Segment Open

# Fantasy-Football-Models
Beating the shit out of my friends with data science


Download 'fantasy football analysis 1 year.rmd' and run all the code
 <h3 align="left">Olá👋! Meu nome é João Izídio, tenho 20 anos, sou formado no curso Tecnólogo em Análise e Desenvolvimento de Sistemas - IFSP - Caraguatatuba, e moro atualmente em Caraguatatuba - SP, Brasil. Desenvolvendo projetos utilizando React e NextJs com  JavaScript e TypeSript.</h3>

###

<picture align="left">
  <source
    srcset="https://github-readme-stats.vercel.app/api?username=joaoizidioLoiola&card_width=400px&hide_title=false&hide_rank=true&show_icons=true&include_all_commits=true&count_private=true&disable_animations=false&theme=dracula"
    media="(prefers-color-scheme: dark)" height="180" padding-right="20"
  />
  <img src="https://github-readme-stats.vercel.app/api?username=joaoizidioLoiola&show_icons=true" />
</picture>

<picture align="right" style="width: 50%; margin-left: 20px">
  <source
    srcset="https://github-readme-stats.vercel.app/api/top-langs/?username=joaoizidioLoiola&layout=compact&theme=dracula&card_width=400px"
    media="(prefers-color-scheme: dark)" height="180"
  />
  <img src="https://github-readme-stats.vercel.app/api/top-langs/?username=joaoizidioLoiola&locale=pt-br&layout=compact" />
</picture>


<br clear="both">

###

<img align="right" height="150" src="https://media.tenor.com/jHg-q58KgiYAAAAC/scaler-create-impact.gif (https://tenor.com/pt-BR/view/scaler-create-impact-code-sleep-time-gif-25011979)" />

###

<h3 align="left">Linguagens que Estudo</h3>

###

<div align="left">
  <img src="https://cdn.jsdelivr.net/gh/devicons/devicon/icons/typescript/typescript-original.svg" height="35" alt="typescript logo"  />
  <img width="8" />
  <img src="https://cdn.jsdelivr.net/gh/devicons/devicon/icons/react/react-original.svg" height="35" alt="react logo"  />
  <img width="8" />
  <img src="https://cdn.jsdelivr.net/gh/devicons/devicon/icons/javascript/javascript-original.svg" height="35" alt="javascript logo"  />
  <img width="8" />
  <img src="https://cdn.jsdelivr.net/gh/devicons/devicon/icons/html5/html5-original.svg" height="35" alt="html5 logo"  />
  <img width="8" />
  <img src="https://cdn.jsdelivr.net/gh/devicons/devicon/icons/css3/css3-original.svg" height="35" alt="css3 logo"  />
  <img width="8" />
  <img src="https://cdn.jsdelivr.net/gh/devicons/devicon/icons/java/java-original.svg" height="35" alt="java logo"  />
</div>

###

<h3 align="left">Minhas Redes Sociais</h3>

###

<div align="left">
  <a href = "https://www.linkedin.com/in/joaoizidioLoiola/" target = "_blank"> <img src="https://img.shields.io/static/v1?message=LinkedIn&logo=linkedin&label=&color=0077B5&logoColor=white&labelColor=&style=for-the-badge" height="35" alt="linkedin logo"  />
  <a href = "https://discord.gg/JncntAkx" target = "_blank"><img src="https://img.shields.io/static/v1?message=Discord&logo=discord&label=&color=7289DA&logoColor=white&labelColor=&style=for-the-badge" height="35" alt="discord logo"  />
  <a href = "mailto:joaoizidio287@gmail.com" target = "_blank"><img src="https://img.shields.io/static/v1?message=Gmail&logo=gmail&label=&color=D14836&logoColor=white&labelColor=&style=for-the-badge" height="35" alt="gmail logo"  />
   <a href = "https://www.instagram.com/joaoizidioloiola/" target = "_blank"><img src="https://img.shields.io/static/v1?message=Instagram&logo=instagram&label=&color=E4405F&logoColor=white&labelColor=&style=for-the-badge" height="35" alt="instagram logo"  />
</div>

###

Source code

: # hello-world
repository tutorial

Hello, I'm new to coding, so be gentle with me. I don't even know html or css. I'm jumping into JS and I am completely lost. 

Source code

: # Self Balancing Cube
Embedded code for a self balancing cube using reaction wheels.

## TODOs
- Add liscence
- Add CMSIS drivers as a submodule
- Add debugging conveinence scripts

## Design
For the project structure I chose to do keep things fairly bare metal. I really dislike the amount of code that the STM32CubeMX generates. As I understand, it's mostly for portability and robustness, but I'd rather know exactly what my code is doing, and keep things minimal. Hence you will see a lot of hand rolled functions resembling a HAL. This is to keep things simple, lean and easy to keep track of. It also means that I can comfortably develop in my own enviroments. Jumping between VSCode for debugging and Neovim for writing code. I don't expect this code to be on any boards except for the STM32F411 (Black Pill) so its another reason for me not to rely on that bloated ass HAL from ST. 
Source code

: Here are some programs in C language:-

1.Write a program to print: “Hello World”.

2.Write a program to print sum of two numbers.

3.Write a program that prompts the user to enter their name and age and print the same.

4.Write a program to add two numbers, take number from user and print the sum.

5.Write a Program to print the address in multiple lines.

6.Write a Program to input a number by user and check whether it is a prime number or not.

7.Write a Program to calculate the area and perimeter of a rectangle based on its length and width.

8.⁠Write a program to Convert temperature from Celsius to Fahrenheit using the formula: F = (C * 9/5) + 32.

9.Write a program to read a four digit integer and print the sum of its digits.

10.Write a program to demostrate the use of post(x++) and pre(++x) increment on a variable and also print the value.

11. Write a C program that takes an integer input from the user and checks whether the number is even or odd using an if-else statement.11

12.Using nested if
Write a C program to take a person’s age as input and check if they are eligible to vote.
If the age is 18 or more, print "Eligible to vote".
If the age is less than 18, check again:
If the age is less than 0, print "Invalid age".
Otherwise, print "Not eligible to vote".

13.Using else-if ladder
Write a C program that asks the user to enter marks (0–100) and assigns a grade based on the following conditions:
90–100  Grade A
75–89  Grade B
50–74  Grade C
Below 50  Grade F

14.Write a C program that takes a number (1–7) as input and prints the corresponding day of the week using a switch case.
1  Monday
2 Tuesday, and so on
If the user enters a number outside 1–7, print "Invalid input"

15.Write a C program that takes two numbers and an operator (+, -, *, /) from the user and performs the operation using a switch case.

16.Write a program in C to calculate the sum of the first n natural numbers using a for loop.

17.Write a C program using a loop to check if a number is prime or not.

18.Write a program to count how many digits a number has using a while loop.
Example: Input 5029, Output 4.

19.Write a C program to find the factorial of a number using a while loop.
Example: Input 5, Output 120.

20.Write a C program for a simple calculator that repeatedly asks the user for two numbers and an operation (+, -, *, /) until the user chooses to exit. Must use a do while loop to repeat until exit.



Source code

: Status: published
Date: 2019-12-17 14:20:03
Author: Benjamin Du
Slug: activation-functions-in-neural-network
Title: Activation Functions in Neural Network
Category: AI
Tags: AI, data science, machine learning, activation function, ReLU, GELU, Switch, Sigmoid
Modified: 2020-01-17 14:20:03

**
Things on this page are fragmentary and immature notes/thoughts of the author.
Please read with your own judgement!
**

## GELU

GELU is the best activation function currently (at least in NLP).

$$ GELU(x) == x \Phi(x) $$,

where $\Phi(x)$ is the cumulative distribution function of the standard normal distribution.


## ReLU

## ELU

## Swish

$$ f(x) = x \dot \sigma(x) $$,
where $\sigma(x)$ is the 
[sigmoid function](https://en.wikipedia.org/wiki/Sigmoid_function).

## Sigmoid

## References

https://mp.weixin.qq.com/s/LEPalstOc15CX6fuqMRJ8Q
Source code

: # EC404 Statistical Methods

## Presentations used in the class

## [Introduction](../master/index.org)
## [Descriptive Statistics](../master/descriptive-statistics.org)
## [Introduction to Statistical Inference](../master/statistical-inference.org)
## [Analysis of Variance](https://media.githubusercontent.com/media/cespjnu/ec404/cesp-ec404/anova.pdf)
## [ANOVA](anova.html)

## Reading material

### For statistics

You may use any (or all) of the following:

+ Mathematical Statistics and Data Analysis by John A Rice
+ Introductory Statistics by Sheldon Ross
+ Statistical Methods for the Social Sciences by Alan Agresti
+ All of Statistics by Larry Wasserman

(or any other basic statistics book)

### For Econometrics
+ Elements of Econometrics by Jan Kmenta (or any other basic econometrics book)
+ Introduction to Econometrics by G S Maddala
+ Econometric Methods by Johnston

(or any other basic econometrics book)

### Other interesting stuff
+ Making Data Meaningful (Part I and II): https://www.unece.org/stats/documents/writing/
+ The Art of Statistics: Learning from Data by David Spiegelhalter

Segment Closed

▸ **What the task asks**
Only the lines above from the one with "- Add liscence" up to and including the one with "1.Write a program" should be repeated, exactly as written.

▸ **Output**
- Add liscence
- Add CMSIS drivers as a submodule
- Add debugging conveinence scripts

## Design
For the project structure I chose to do keep things fairly bare metal. I really dislike the amount of code that the STM32CubeMX generates. As I understand, it's mostly for portability and robustness, but I'd rather know exactly what my code is doing, and keep things minimal. Hence you will see a lot of hand rolled functions resembling a HAL. This is to keep things simple, lean and easy to keep track of. It also means that I can comfortably develop in my own enviroments. Jumping between VSCode for debugging and Neovim for writing code. I don't expect this code to be on any boards except for the STM32F411 (Black Pill) so its another reason for me not to rely on that bloated ass HAL from ST. 
Source code

: Here are some programs in C language:-

1.Write a program to print: “Hello World”.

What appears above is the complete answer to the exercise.